Steve's blown away. He wonders if Bucky knows he's making all the same chatter he did the _first_ time he dragged Steve into the middle of their living room, determined to teach him how to dance. More importantly, he can't believe they've come far enough for Bucky to be the one helping _him_ remember something. And he _does_ remember, or he's starting to – it's winding back in tendrils, long cords wrapping around his ankles like ivy embracing old fence posts, marionette strings tugging his feet in all the correct directions at the proper times. He can't tell if it's muscle memory or the guiding press of Bucky's hand on his back, but either way, they're moving on-beat, and he's thanking God Bucky's the kind of guy who could never, ever forget how to dance.

“How's that feel?” Bucky asks, glancing down at their feet.

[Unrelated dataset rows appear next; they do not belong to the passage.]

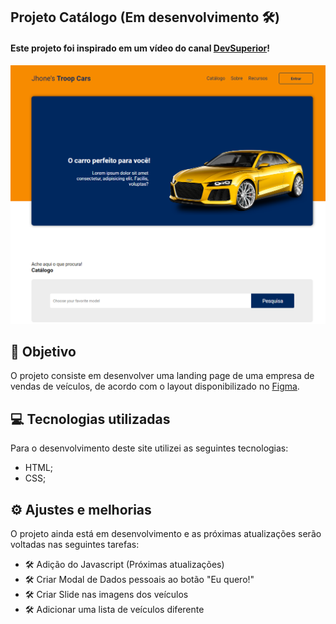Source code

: 
## Projeto Catálogo (Em desenvolvimento 🛠️)

#### Este projeto foi inspirado em um vídeo do canal [DevSuperior](https://www.youtube.com/c/DevSuperior)!

![Resultado Atual do projeto](images/printatual.png)

## 🎯 Objetivo

O projeto consiste em desenvolver uma landing page de uma empresa de vendas de veículos, de acordo com o layout disponibilizado no [Figma](https://www.figma.com/file/zEdDGF7hn1AOmZHfI04Sz6/devClass_001_HTML_CSS?node-id=0%3A1).

## 💻 Tecnologias utilizadas

Para o desenvolvimento deste site utilizei as seguintes tecnologias:

- HTML;
- CSS;

## ⚙️ Ajustes e melhorias

O projeto ainda está em desenvolvimento e as próximas atualizações serão voltadas nas seguintes tarefas:
- 🛠️ Adição do Javascript (Próximas atualizações)
- 🛠️ Criar Modal de Dados pessoais ao botão "Eu quero!"
- 🛠️ Criar Slide nas imagens dos veículos
- 🛠️ Adicionar uma lista de veículos diferente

Steve blinks – they're in perfect time, and he didn't have to think for a second. He remembers fully now, there's nothing like dancing with a good lead, and he's got his arm around the best of them all.

“Great,” Steve tells him, a little at a loss for words. He's never been so glad of an old song. “It's coming back to me.”

Bucky's eyes spark like firecrackers. “Good, because I'm about to try something, and truth is, I'm not really sure how it's gonna turn out – hold on!”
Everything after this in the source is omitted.